SemEval-2015 Task 17: Taxonomy Extraction Evaluation

Important Announcement

We encourage all the participants to submit a system description paper, which is due on January 30, 2015. Task participants are asked to cite the task description paper in system description papers.

@inproceedings{task17semeval2015,
  title={Semeval-2015 task 17: Taxonomy Extraction Evaluation (TExEval)},
  author={Bordea, Georgeta and Buitelaar, Paul and Faralli, Stefano and Navigli, Roberto},
  booktitle={Proceedings of the 9th International Workshop on Semantic Evaluation},
  year={2015},
  organization={Association for Computational Linguistics}
}

Google Group

please register to the following Google group:
https://groups.google.com/forum/#!forum/semeval-task17

The results of the automatic evaluation and the gold standard taxonomies are now available here

 

TExEval_testdata_1.0 released

The terminologies can be downloaded here please note you don't have the 5 days time limit, so outputs may be uploaded before 20th december.


After the new scheduling updates from the SemEval-2015 organizers, we decided to announce the target domains before the releases of the domain terminologies (scheduled for December 5, 2014).

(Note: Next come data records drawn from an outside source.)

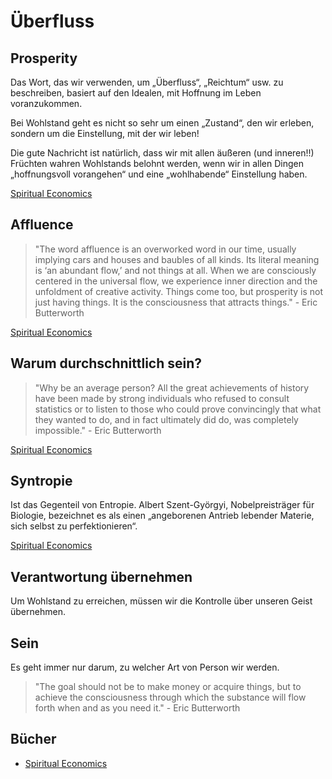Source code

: # Überfluss

## Prosperity

Das Wort, das wir verwenden, um „Überfluss“, „Reichtum“ usw. zu beschreiben, basiert auf den Idealen, mit Hoffnung im Leben voranzukommen.

Bei Wohlstand geht es nicht so sehr um einen „Zustand“, den wir erleben, sondern um die Einstellung, mit der wir leben! 

Die gute Nachricht ist natürlich, dass wir mit allen äußeren (und inneren!!) Früchten wahren Wohlstands belohnt werden, wenn wir in allen Dingen „hoffnungsvoll vorangehen“ und eine „wohlhabende“ Einstellung haben.

[Spiritual Economics](https://www.goodreads.com/book/show/1140300.Spiritual_Economics)

## Affluence

> "The word affluence is an overworked word in our time, usually implying cars and houses and baubles of all kinds. Its literal meaning is ‘an abundant flow,’ and not things at all. When we are consciously centered in the universal flow, we experience inner direction and the unfoldment of creative activity. Things come too, but prosperity is not just having things. It is the consciousness that attracts things." - Eric Butterworth

[Spiritual Economics](https://www.goodreads.com/book/show/1140300.Spiritual_Economics)

## Warum durchschnittlich sein?

> "Why be an average person? All the great achievements of history have been made by strong individuals who refused to consult statistics or to listen to those who could prove convincingly that what they wanted to do, and in fact ultimately did do, was completely impossible." - Eric Butterworth

[Spiritual Economics](https://www.goodreads.com/book/show/1140300.Spiritual_Economics)

## Syntropie

Ist das Gegenteil von Entropie. Albert Szent-Györgyi, Nobelpreisträger für Biologie, bezeichnet es als einen „angeborenen Antrieb lebender Materie, sich selbst zu perfektionieren“.

[Spiritual Economics](https://www.goodreads.com/book/show/1140300.Spiritual_Economics)

## Verantwortung übernehmen

Um Wohlstand zu erreichen, müssen wir die Kontrolle über unseren Geist übernehmen.

## Sein

Es geht immer nur darum, zu welcher Art von Person wir werden.

> "The goal should not be to make money or acquire things, but to achieve the consciousness through which the substance will flow forth when and as you need it." - Eric Butterworth

## Bücher

- [Spiritual Economics](https://www.goodreads.com/book/show/1140300.Spiritual_Economics)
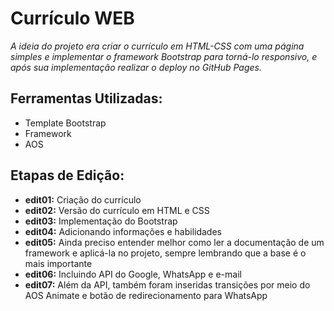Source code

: # Currículo WEB

*A ideia do projeto era criar o currículo em HTML-CSS com uma página simples e implementar o framework Bootstrap para torná-lo responsivo, e após sua implementação realizar o deploy no GitHub Pages.*

## Ferramentas Utilizadas:

- Template Bootstrap
- Framework
- AOS

## Etapas de Edição:

- **edit01:** Criação do currículo
- **edit02:** Versão do currículo em HTML e CSS
- **edit03:** Implementação do Bootstrap
- **edit04:** Adicionando informações e habilidades
- **edit05:** Ainda preciso entender melhor como ler a documentação de um framework e aplicá-la no projeto, sempre lembrando que a base é o mais importante
- **edit06:** Incluindo API do Google, WhatsApp e e-mail
- **edit07:** Além da API, também foram inseridas transições por meio do AOS Animate e botão de redirecionamento para WhatsApp
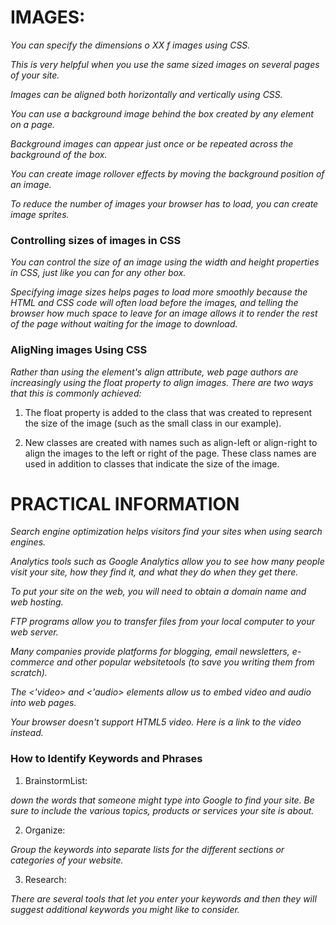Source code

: # IMAGES:

*You can specify the dimensions o XX f images using CSS.*

*This is very helpful when you use the same sized images on several pages of your site.*

*Images can be aligned both horizontally and vertically using CSS.*

*You can use a background image behind the box created by any element on a page.*

*Background images can appear just once or be repeated across the background of the box.*

*You can create image rollover effects by moving the background position of an image.*

*To reduce the number of images your browser has to load, you can create image sprites.*

### Controlling sizes of images in CSS

*You can control the size of an image using the width and height properties in CSS, just like you can for any other box.*

*Specifying image sizes helps pages to load more smoothly because the HTML and CSS code will often load before the images, and telling the browser how much space to leave for an image allows it to render the rest of the page without waiting for the image to download.*

### AligNing images Using CSS

*Rather than using the <img>element's align attribute, web page authors are increasingly using the float property to align images. There are two ways that this is commonly achieved:*

1. The float property is added to the class that was created to represent the size of the image (such as the small class in our example).

2. New classes are created with names such as align-left or align-right to align the images to the left or right of the page. These class names are used in addition to classes that indicate the size of the image.



# PRACTICAL INFORMATION

*Search engine optimization helps visitors find your sites when using search engines.*

*Analytics tools such as Google Analytics allow you to see how many people visit your site, how they find it, and what they do when they get there.*

*To put your site on the web, you will need to obtain a domain name and web hosting.*

*FTP programs allow you to transfer files from your local computer to your web server.*

*Many companies provide platforms for blogging, email newsletters, e-commerce and other popular websitetools (to save you writing them from scratch).*

*The <'video> and <'audio> elements allow us to embed video and audio into web pages.*

*Your browser doesn't support HTML5 video. Here is a link to the video instead.*

### How to Identify Keywords and Phrases

1. BrainstormList:

*down the words that someone might type into Google to find your site. Be sure to include the various topics, products or services your site is about.*

2. Organize:

*Group the keywords into separate lists for the different sections or categories of your website.*

3. Research:

*There are several tools that let you enter your keywords and then they will suggest additional keywords you might like to consider.*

You are invited to visit the following pages:
                        - Important Dates: for the new schedule of the task;
                        - Data and tools: for the target domains used for evaluation.

Google Group

please register to the following Google group:
https://groups.google.com/forum/#!forum/semeval-task17

 

INTRODUCTION

 

Taxonomies are useful tools for content organisation, navigation, and retrieval, providing valuable input for semantically intensive tasks such as question answering [1] and textual entailment [2]. We implemented a task concerned with automatically extracting hierarchical relations from text and subsequent taxonomy construction. A hierarchical relation is any asymmetrical relation that indicates subordination between two terms. However, in this task, the focus is on hyponym-hypernym relations.
Taxonomy learning from text is a challenging task that can be divided in several subtasks, including term extraction, relation discovery, taxonomy construction and taxonomy cleaning.
Although term extraction is an important step when constructing a domain taxonomy, this shared task makes the assumption that a list of terms is readily available. Nevertheless, participants are allowed to add additional nodes, i.e. terms, in the hierarchy as they consider appropriate. Terms will be extracted from a domain specific corpus using an existing term extraction tool, providing the participants with a list of manually filtered terms. In this way, taxonomy learning is limited to finding relations between pairs of terms and organising them in a hierarchical structure. This simplifies the evaluation by providing common ground for all the
systems. Participants are encouraged to consider polyhierarchies when organising terms, as multiple perspectives can be equally valid when organising concepts. Because nodes can have more than one parent, the final structure of the taxonomy is not necessarily a tree.

 

TASK DESCRIPTION

 

In this shared task, taxonomies are evaluated through comparison with gold standard relations collected from BabelNet [3], a multilingual semantic network built by merging WordNet with Wikipedia. Additionally, gold standard relations will be gathered from manually constructed taxonomies, classification schemes and/or ontologies, where available depending on the domain. Expert evaluation will be performed as well by pooling a subset of the relations submitted by the participants. Recall will be estimated based on the combined set of relations identified by all the systems. We will evaluate the performance of systems across domains, by considering three domains that were not previously considered for this task including commonsense knowledge as well as technical domains.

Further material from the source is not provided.